Macoun also acts as president of the Calgary Flames Alumni Association.

“I’ve been doing the real estate again for eight years now,” he says. “I enjoy it. I like meeting people. I like helping people out.

“As much as we realize that most people buy houses it’s a daunting task for a lot of them, when they’ve never bought before, or haven’t for, say, 20 years and the rules and the pricing have changed.

“To help someone in that transition from small house to larger house, or vice versa, gives you satisfaction.

“It can be a tough business. You sell a house in a timely manner and they think they’ve overpaid. But if it takes four months to sell, you’re not doing a good job.
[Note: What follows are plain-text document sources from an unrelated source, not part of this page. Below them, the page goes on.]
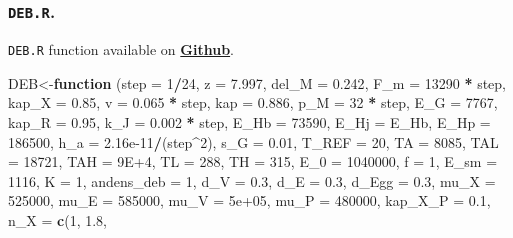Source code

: \documentclass[]{article}
\newenvironment{Shaded}{\begin{snugshade}}{\end{snugshade}}
\newcommand{\KeywordTok}[1]{\textcolor[rgb]{0.13,0.29,0.53}{\textbf{#1}}}
\newcommand{\DataTypeTok}[1]{\textcolor[rgb]{0.13,0.29,0.53}{#1}}
\newcommand{\DecValTok}[1]{\textcolor[rgb]{0.00,0.00,0.81}{#1}}
\newcommand{\FloatTok}[1]{\textcolor[rgb]{0.00,0.00,0.81}{#1}}
\newcommand{\StringTok}[1]{\textcolor[rgb]{0.31,0.60,0.02}{#1}}
\newcommand{\ControlFlowTok}[1]{\textcolor[rgb]{0.13,0.29,0.53}{\textbf{#1}}}
\newcommand{\OperatorTok}[1]{\textcolor[rgb]{0.81,0.36,0.00}{\textbf{#1}}}
\newcommand{\NormalTok}[1]{#1}
\let\oldsubparagraph\subparagraph
\renewcommand{\subparagraph}[1]{\oldsubparagraph{#1}\mbox{}}
\begin{document}
\subparagraph{}\label{section-3}

\subsubsection{\texorpdfstring{\texttt{DEB.R}.}{DEB.R.}}\label{deb.r.}

\texttt{DEB.R} function available on
\href{https://github.com/darwinanddavis/MalishevBullKearney/blob/master/DEB.R}{\textbf{Github}}.

\begin{Shaded}
\begin{Highlighting}[]
\NormalTok{DEB<-}\ControlFlowTok{function}\NormalTok{ (}\DataTypeTok{step =} \DecValTok{1}\OperatorTok{/}\DecValTok{24}\NormalTok{, }\DataTypeTok{z =} \FloatTok{7.997}\NormalTok{, }\DataTypeTok{del_M =} \FloatTok{0.242}\NormalTok{, }\DataTypeTok{F_m =} \DecValTok{13290} \OperatorTok{*}\StringTok{ }
\StringTok{    }\NormalTok{step, }\DataTypeTok{kap_X =} \FloatTok{0.85}\NormalTok{, }\DataTypeTok{v =} \FloatTok{0.065} \OperatorTok{*}\StringTok{ }\NormalTok{step, }\DataTypeTok{kap =} \FloatTok{0.886}\NormalTok{, }\DataTypeTok{p_M =} \DecValTok{32} \OperatorTok{*}\StringTok{ }
\StringTok{    }\NormalTok{step, }\DataTypeTok{E_G =} \DecValTok{7767}\NormalTok{, }\DataTypeTok{kap_R =} \FloatTok{0.95}\NormalTok{, }\DataTypeTok{k_J =} \FloatTok{0.002} \OperatorTok{*}\StringTok{ }\NormalTok{step, }\DataTypeTok{E_Hb =} \DecValTok{73590}\NormalTok{, }
    \DataTypeTok{E_Hj =}\NormalTok{ E_Hb, }\DataTypeTok{E_Hp =} \DecValTok{186500}\NormalTok{, }\DataTypeTok{h_a =} \FloatTok{2.16e-11}\OperatorTok{/}\NormalTok{(step}\OperatorTok{^}\DecValTok{2}\NormalTok{), }\DataTypeTok{s_G =} \FloatTok{0.01}\NormalTok{, }
    \DataTypeTok{T_REF =} \DecValTok{20}\NormalTok{, }\DataTypeTok{TA =} \DecValTok{8085}\NormalTok{, }\DataTypeTok{TAL =} \DecValTok{18721}\NormalTok{, }\DataTypeTok{TAH =} \FloatTok{9E+4}\NormalTok{, }\DataTypeTok{TL =} \DecValTok{288}\NormalTok{, }
    \DataTypeTok{TH =} \DecValTok{315}\NormalTok{, }\DataTypeTok{E_0 =} \DecValTok{1040000}\NormalTok{, }\DataTypeTok{f =} \DecValTok{1}\NormalTok{, }\DataTypeTok{E_sm =} \DecValTok{1116}\NormalTok{, }\DataTypeTok{K =} \DecValTok{1}\NormalTok{, }\DataTypeTok{andens_deb =} \DecValTok{1}\NormalTok{, }
    \DataTypeTok{d_V =} \FloatTok{0.3}\NormalTok{, }\DataTypeTok{d_E =} \FloatTok{0.3}\NormalTok{, }\DataTypeTok{d_Egg =} \FloatTok{0.3}\NormalTok{, }\DataTypeTok{mu_X =} \DecValTok{525000}\NormalTok{, }\DataTypeTok{mu_E =} \DecValTok{585000}\NormalTok{, }
    \DataTypeTok{mu_V =} \FloatTok{5e+05}\NormalTok{, }\DataTypeTok{mu_P =} \DecValTok{480000}\NormalTok{, }\DataTypeTok{kap_X_P =} \FloatTok{0.1}\NormalTok{, }\DataTypeTok{n_X =} \KeywordTok{c}\NormalTok{(}\DecValTok{1}\NormalTok{, }\FloatTok{1.8}\NormalTok{, }

\end{Highlighting}
\end{Shaded}
\end{document}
“I’m not sure of the numbers now but for a lot of years about 20 per cent of the realtors would transition out.”

There can be the odd over- customer.

“I’ll show some people 40 houses. Forty. And they’re undecided. I call it the Kardashian Effect,” Macoun says. “People see these places – palaces, I guess you’d call them – on TV all the time and they say to me: ‘Oh, I need to have a 2,000-square-foot ensuite, too.’ And I’m like: ‘Well, ooooooooookay. There’s a house right here – for $7 million. That’s how you get a 2,000-square-foot ensuite.’

“And their eyes pop.

“People always keep thinking there’s something better, something better, something better. But by the time they realize that’s it, the one you showed them that actually works for them has been sold. And they say: ‘Sold? It’s sold?!! You didn’t tell me!’ And I’m like: ‘Well, yes, I did tell you.’

“All in all, though, there are people built not just for real estate but meeting people, talking to people, putting them at their ease, hopefully.

“I’d like to believe I’m one of those people.

“But every client’s a new test. You can do 99 good ones in a row and then run into one that you just don’t mesh with.

“And hopefully you don’t do too much damage, right?”